With data being the core of digitalization, ironically, it is not uncommon for data-rich digital operations to fall short of reasonable cybersafeguards and struggle with responding to covert attacks and data breaches. It is now clear that any technically literate person with a computer and an Internet connection can launch a cyberattack—from thrill-seeking teenagers to sponsored hacker communities—and cost organizations millions of dollars, as proven by the Equifax and Maersk breaches.
The increasing amount of significant, publicized breaches suggests that not only are the quantity of security breaches going up, they are increasing in sophistication as well. Recent statistics indicate that the odds of an organization experiencing a data breach are one in four,5 and the chances of getting struck by lightning are one in 1 million. High-profile attacks ranging from the NotPetya ransomware attacks to coordinated botnet attacks, such as VPNFilter malware, are frustrating reminders of the near inevitability of cyberintrusion. To counter this issue, security and privacy safeguards should be embedded into the design when the digital services get modeled and engineered, and its compliance posture should be continually reviewed in light of changes and/or updates to national and international laws and regulations.
Digital Transformation Should Begin With Risk Transformation
Digitalization is rewriting the business and technology ground rules of many industries. Successful digital risk management calls for an integrated and collaborative administration of strategic, operational, cyber, legal and regulatory, supply chain, and governance risk that requires a high degree of coordinated expertise, including cultivating digital risk talents, nurturing behavioral changes and syndication between the digital risk functions:
- The extent and complexity of the digital risk analysis process is often not characterized rightly. While an excess of risk analysis tools and techniques are at the disposal of risk practitioners, the fundamental issue, of course, is understanding and managing the continuum of digital risk to help make quick, well-informed decisions. Risk practitioners need to look beyond the boundaries of their organization to fathom the links and interdependencies of the digital environment; the biases that shape the computational cognitive models; and the trust architecture between the business, consumers and digital assets to sense and manage risk.

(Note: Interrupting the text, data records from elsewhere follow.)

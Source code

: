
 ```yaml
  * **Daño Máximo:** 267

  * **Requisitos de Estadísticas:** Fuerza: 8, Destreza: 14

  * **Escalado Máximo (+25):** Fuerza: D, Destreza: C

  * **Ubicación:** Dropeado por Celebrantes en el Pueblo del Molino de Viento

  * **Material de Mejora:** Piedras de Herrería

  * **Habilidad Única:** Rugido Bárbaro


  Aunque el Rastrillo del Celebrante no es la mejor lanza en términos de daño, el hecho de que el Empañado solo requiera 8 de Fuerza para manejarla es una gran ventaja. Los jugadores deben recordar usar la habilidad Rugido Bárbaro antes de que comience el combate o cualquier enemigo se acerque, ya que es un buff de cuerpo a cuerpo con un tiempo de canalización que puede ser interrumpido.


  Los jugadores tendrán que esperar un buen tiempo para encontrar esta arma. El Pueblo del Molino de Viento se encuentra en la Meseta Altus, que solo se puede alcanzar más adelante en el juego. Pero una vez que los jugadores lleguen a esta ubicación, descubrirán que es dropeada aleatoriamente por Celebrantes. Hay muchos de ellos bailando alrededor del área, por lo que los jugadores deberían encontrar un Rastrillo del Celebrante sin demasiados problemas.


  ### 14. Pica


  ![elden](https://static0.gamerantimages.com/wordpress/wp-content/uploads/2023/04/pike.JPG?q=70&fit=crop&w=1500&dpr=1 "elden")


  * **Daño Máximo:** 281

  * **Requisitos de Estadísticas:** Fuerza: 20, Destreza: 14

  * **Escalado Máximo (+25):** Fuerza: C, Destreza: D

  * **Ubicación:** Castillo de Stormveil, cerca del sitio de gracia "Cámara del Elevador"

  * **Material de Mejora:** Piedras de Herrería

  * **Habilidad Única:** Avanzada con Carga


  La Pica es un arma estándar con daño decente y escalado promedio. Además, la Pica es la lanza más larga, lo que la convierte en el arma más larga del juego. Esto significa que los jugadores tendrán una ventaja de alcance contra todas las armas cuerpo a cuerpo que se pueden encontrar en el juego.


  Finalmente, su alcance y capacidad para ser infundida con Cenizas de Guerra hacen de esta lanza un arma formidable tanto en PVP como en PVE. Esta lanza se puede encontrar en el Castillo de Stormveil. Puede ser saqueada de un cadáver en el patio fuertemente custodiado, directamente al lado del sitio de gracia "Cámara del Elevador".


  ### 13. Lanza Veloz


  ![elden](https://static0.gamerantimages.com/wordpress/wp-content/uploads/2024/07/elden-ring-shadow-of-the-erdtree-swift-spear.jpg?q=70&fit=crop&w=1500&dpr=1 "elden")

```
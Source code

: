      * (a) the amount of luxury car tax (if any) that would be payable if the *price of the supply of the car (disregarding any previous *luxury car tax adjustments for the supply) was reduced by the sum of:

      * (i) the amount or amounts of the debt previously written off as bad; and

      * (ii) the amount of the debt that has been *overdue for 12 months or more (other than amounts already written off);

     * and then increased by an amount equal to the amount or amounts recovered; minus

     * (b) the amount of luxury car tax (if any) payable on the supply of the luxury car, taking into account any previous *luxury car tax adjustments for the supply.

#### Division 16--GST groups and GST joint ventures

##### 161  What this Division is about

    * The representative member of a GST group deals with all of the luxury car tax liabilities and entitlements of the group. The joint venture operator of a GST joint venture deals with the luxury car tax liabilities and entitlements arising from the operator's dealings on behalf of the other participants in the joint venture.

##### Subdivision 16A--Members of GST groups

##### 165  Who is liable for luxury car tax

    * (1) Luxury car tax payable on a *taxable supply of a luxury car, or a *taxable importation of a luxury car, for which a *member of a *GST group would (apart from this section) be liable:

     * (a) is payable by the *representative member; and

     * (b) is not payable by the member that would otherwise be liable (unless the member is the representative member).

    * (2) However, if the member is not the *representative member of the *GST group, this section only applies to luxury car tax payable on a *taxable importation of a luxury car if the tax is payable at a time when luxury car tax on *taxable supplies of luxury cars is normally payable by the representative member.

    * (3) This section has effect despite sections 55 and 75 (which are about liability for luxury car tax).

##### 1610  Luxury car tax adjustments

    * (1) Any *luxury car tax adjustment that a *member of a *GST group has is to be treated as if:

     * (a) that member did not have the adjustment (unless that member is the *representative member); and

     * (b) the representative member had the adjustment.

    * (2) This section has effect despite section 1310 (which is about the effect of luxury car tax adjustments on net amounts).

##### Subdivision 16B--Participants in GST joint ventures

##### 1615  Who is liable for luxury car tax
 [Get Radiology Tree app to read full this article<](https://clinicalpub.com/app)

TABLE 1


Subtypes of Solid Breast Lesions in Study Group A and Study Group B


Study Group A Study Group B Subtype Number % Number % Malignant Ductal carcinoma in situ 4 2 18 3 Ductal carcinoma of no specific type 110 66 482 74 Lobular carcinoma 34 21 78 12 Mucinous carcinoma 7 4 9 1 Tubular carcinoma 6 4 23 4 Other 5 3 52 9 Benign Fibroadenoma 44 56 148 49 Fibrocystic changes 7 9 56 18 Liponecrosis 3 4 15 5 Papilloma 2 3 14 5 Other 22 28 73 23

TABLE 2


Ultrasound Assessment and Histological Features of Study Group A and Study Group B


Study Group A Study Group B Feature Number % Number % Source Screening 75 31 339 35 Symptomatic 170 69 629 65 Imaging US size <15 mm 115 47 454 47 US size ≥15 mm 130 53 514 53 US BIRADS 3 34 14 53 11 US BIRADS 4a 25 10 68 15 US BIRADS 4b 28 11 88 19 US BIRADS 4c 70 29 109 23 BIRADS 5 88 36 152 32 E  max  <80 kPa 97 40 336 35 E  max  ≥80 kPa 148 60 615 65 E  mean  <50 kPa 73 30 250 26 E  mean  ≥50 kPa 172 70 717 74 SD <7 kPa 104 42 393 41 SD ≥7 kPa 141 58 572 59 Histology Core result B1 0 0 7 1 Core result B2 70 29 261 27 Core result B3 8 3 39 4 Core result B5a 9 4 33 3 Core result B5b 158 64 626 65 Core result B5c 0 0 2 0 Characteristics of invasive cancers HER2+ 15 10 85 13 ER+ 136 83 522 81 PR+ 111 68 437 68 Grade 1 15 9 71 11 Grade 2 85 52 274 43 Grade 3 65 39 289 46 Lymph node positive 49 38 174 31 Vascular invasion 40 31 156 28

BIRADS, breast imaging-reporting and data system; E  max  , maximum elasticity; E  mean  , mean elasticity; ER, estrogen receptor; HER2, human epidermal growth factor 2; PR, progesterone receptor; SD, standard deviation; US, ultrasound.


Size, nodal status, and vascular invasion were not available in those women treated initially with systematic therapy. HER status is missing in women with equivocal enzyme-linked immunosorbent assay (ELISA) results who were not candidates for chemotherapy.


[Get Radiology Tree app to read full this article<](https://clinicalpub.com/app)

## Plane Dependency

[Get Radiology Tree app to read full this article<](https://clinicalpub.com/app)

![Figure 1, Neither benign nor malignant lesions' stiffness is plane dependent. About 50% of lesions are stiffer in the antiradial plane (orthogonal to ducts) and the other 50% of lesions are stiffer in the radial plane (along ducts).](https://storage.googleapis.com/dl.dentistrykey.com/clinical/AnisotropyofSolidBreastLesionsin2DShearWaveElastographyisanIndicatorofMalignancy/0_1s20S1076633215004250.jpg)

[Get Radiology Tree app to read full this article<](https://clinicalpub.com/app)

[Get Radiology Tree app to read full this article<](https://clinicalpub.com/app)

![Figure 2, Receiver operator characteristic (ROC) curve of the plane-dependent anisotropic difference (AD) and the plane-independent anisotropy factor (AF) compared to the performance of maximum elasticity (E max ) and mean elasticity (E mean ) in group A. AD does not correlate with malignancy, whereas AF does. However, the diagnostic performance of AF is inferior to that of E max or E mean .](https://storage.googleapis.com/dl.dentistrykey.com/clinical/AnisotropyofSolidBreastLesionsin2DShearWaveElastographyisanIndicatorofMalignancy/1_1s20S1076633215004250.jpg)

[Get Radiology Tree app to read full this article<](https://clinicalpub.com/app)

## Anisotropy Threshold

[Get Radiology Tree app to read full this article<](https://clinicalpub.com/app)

- Risk communication is a simple but often overlooked aspect of managing risk. Effective risk communication is the cornerstone to advance the user experience and to demonstrate business value. Sometimes, the density of statistical analysis or technical details may possibly lose audience attention due to loaded risk reports or confuse audiences who are conditioned to review risk as business losses.
- Administering digital risk through manual techniques, such as spreadsheets and flat files, is often counterproductive for organizations. At the same time, automation is not an ultimate fix. The use of silo technologies without any collaboration with enterprise platforms and autonomous functional camps bingeing on point solutions are far more upsetting than manual paperwork. Remember, the goal for automation is to fulfill the business value by providing accurate, credible and timely intelligence of risk, rather than getting tangled in solution warfare.
Every organization’s digital risk journey is different. Realizing the value of digital risk management requires a strong reinforcement of the previously articulated facts and integrating risk management into an organization’s culture and belief system.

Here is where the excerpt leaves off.